For example in the traditional locale 这 has 8 strokes, but in simplified Chinese it has only 7, as the radical ⻌ has different stroke counts, depending on the locale.

Z-variants

One feature of Chinese characters is the glyph form describing the visual representation. This feature doesn't need to be unique and so many characters can be found in different writing variants e.g. character 福 (English: luck) which has numerous forms.

The Unicode Consortium does not include same characters of different actual shape in the Unicode standard (called Z-variants), except a few "double" entries which are included as to maintain backward compatibility. In fact a code point represents an abstract character not defining any visual representation. Thus a distinct appearance description including strokes and stroke order cannot be simply assigned to a code point but one needs to deal with the notion of Z-variants representing distinct glyphs to which a visual description can be applied.
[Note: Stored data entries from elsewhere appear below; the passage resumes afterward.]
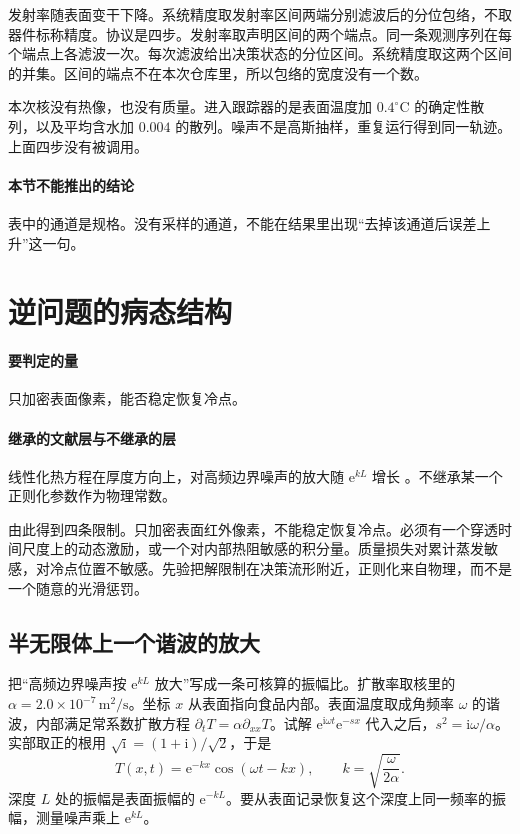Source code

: 发射率随表面变干下降。系统精度取发射率区间两端分别滤波后的分位包络，不取器件标称精度。协议是四步。发射率取声明区间的两个端点。同一条观测序列在每个端点上各滤波一次。每次滤波给出决策状态的分位区间。系统精度取这两个区间的并集。区间的端点不在本次仓库里，所以包络的宽度没有一个数。

本次核没有热像，也没有质量。进入跟踪器的是表面温度加 \(0.4^\circ\mathrm{C}\) 的确定性散列，以及平均含水加 \(0.004\) 的散列。噪声不是高斯抽样，重复运行得到同一轨迹。上面四步没有被调用。

\paragraph{本节不能推出的结论}
表中的通道是规格。没有采样的通道，不能在结果里出现“去掉该通道后误差上升”这一句。

\section{逆问题的病态结构}

\paragraph{要判定的量}
只加密表面像素，能否稳定恢复冷点。

\paragraph{继承的文献层与不继承的层}
线性化热方程在厚度方向上，对高频边界噪声的放大随 \(\mathrm{e}^{kL}\) 增长 \cite{ozisik2000}。不继承某一个正则化参数作为物理常数。

由此得到四条限制。只加密表面红外像素，不能稳定恢复冷点。必须有一个穿透时间尺度上的动态激励，或一个对内部热阻敏感的积分量。质量损失对累计蒸发敏感，对冷点位置不敏感。先验把解限制在决策流形附近，正则化来自物理，而不是一个随意的光滑惩罚。

\subsection{半无限体上一个谐波的放大}

把“高频边界噪声按 \(\mathrm{e}^{kL}\) 放大”写成一条可核算的振幅比。扩散率取核里的 \(\alpha=2.0\times 10^{-7}\,\mathrm{m}^2/\mathrm{s}\)。坐标 \(x\) 从表面指向食品内部。表面温度取成角频率 \(\omega\) 的谐波，内部满足常系数扩散方程 \(\partial_t T=\alpha\partial_{xx}T\)。试解 \(\mathrm{e}^{\mathrm{i}\omega t}\mathrm{e}^{-sx}\) 代入之后，\(s^2=\mathrm{i}\omega/\alpha\)。实部取正的根用 \(\sqrt{\mathrm{i}}=(1+\mathrm{i})/\sqrt{2}\)，于是
\begin{equation}
\label{eq:halfspace}
T(x,t)=\mathrm{e}^{-kx}\cos(\omega t-kx),
\qquad
k=\sqrt{\frac{\omega}{2\alpha}}.
\end{equation}
深度 \(L\) 处的振幅是表面振幅的 \(\mathrm{e}^{-kL}\)。要从表面记录恢复这个深度上同一频率的振幅，测量噪声乘上 \(\mathrm{e}^{kL}\)。

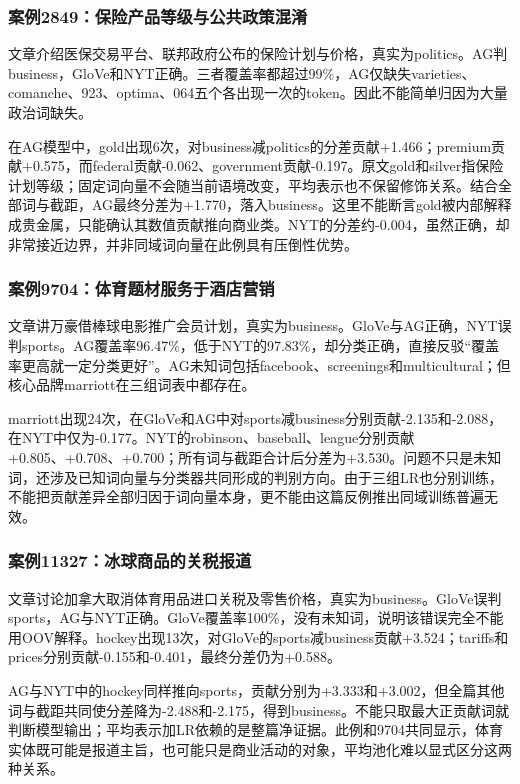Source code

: \documentclass[UTF8,a4paper,11pt,fontset=fandol]{ctexart}
\begin{document}
\subsubsection{案例2849：保险产品等级与公共政策混淆}
文章介绍医保交易平台、联邦政府公布的保险计划与价格，真实为politics。AG判business，GloVe和NYT正确。三者覆盖率都超过99\%，AG仅缺失varieties、comanche、923、optima、064五个各出现一次的token。因此不能简单归因为大量政治词缺失。

在AG模型中，gold出现6次，对business减politics的分差贡献+1.466；premium贡献+0.575，而federal贡献-0.062、government贡献-0.197。原文gold和silver指保险计划等级；固定词向量不会随当前语境改变，平均表示也不保留修饰关系。结合全部词与截距，AG最终分差为+1.770，落入business。这里不能断言gold被内部解释成贵金属，只能确认其数值贡献推向商业类。NYT的分差约-0.004，虽然正确，却非常接近边界，并非同域词向量在此例具有压倒性优势。

\subsubsection{案例9704：体育题材服务于酒店营销}
文章讲万豪借棒球电影推广会员计划，真实为business。GloVe与AG正确，NYT误判sports。AG覆盖率96.47\%，低于NYT的97.83\%，却分类正确，直接反驳“覆盖率更高就一定分类更好”。AG未知词包括facebook、screenings和multicultural；但核心品牌marriott在三组词表中都存在。

marriott出现24次，在GloVe和AG中对sports减business分别贡献-2.135和-2.088，在NYT中仅为-0.177。NYT的robinson、baseball、league分别贡献+0.805、+0.708、+0.700；所有词与截距合计后分差为+3.530。问题不只是未知词，还涉及已知词向量与分类器共同形成的判别方向。由于三组LR也分别训练，不能把贡献差异全部归因于词向量本身，更不能由这篇反例推出同域训练普遍无效。

\subsubsection{案例11327：冰球商品的关税报道}
文章讨论加拿大取消体育用品进口关税及零售价格，真实为business。GloVe误判sports，AG与NYT正确。GloVe覆盖率100\%，没有未知词，说明该错误完全不能用OOV解释。hockey出现13次，对GloVe的sports减business贡献+3.524；tariffs和prices分别贡献-0.155和-0.401，最终分差仍为+0.588。

AG与NYT中的hockey同样推向sports，贡献分别为+3.333和+3.002，但全篇其他词与截距共同使分差降为-2.488和-2.175，得到business。不能只取最大正贡献词就判断模型输出；平均表示加LR依赖的是整篇净证据。此例和9704共同显示，体育实体既可能是报道主旨，也可能只是商业活动的对象，平均池化难以显式区分这两种关系。
\end{document}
The name Z-variant is derived from the three-dimensional model representing the space of characters relative to three axis, being the X axis representing the semantic space, the Y axis representing the abstract shape space and finally the Z axis for typeface differences (see "Principles of Han Unification" in: The Unicode Standard 5.0, chapter 12). Character presentations only differing in the Z dimension are generally unified.

cjklib tries to offer a simple approach to handle different Z-variants. As character components, strokes and the stroke order depend on this variant, methods dealing with this kind will ask for a Z-variant value to be specified. In these cases the output of the method depends on the specified variant.

Z-variants and character locales

Deviant stroke count, stroke order or decomposition into character components for different character locales is implemented using different Z-variants. For the example given above the entry 这 with 8 strokes is given as one Z-variant and the form with 7 strokes is given as another Z-variant.

In most cases one might only be interested in a single visual appearance, the "standard" one. This visual appearance would be the one generally used in the specific locale.

Instead of specifying a certain Z-variant most functions will allow for passing of a character locale. Giving the locale will apply the default Z-variant given by the mapping defined in the database which can be obtained by calling getLocaleDefaultZVariant().

More complex relations as which of several Z-variants for a given character are used in a given locale are not covered.

Kangxi radical functions

Using the Unihan database queries about the Kangxi radical of characters can be made. It is possible to get a Kangxi radical for a character or lookup all characters for a given radical.

Unicode has extra code points for radical forms (e.g. ⾔), here called Unicode radical forms, and radical variant forms (e.g. ⻈), here called Unicode radical variants. These characters should be used when explicitly referring to their function as radicals. For most of the radicals and variants their exist complementary character forms which have the same appearance (e.g. 言 and 讠) and which shall be called equivalent characters here.

Mapping from one to another side is not trivially possible, as some forms only exist as radical forms, some only as character forms, but from their meaning used in the radical context (called isolated radical characters here, e.g. 訁 for Kangxi radical 149).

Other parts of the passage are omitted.